** Opening Provided information block **
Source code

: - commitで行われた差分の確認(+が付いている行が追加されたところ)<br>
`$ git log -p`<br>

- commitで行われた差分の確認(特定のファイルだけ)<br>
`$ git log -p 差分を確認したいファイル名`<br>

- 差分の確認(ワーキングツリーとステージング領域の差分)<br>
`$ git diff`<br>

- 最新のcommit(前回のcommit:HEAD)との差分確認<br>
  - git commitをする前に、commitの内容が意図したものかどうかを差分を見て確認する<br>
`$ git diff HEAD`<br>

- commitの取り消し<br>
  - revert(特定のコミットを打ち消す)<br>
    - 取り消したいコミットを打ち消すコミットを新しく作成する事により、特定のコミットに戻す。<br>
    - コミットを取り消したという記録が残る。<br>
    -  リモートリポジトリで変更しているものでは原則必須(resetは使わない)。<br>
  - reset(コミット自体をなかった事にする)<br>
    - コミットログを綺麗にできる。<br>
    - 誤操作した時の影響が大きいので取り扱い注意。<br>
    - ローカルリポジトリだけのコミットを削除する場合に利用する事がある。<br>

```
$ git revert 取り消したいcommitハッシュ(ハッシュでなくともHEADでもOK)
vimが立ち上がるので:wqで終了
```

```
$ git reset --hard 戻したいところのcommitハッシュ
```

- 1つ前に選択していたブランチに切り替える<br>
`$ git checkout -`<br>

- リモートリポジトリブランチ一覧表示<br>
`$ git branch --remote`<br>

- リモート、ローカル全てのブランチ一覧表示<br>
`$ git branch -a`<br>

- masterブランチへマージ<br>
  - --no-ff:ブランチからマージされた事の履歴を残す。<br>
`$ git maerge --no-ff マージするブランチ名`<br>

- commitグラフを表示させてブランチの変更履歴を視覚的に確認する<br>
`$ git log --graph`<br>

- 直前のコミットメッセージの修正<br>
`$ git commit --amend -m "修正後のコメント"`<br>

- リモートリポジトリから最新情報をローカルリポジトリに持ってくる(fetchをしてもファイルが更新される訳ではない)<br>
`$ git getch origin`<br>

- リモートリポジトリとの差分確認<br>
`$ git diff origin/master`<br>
** Closing Provided information block **
**How to complete this task**. Could you return the data above exactly as it stands?

**Result**.
Source code

: - commitで行われた差分の確認(+が付いている行が追加されたところ)<br>
`$ git log -p`<br>

- commitで行われた差分の確認(特定のファイルだけ)<br>
`$ git log -p 差分を確認したいファイル名`<br>

- 差分の確認(ワーキングツリーとステージング領域の差分)<br>
`$ git diff`<br>

- 最新のcommit(前回のcommit:HEAD)との差分確認<br>
  - git commitをする前に、commitの内容が意図したものかどうかを差分を見て確認する<br>
`$ git diff HEAD`<br>

- commitの取り消し<br>
  - revert(特定のコミットを打ち消す)<br>
    - 取り消したいコミットを打ち消すコミットを新しく作成する事により、特定のコミットに戻す。<br>
    - コミットを取り消したという記録が残る。<br>
    -  リモートリポジトリで変更しているものでは原則必須(resetは使わない)。<br>
  - reset(コミット自体をなかった事にする)<br>
    - コミットログを綺麗にできる。<br>
    - 誤操作した時の影響が大きいので取り扱い注意。<br>
    - ローカルリポジトリだけのコミットを削除する場合に利用する事がある。<br>

```
$ git revert 取り消したいcommitハッシュ(ハッシュでなくともHEADでもOK)
vimが立ち上がるので:wqで終了
```

```
$ git reset --hard 戻したいところのcommitハッシュ
```

- 1つ前に選択していたブランチに切り替える<br>
`$ git checkout -`<br>

- リモートリポジトリブランチ一覧表示<br>
`$ git branch --remote`<br>

- リモート、ローカル全てのブランチ一覧表示<br>
`$ git branch -a`<br>

- masterブランチへマージ<br>
  - --no-ff:ブランチからマージされた事の履歴を残す。<br>
`$ git maerge --no-ff マージするブランチ名`<br>

- commitグラフを表示させてブランチの変更履歴を視覚的に確認する<br>
`$ git log --graph`<br>

- 直前のコミットメッセージの修正<br>
`$ git commit --amend -m "修正後のコメント"`<br>

- リモートリポジトリから最新情報をローカルリポジトリに持ってくる(fetchをしてもファイルが更新される訳ではない)<br>
`$ git getch origin`<br>

- リモートリポジトリとの差分確認<br>
`$ git diff origin/master`<br>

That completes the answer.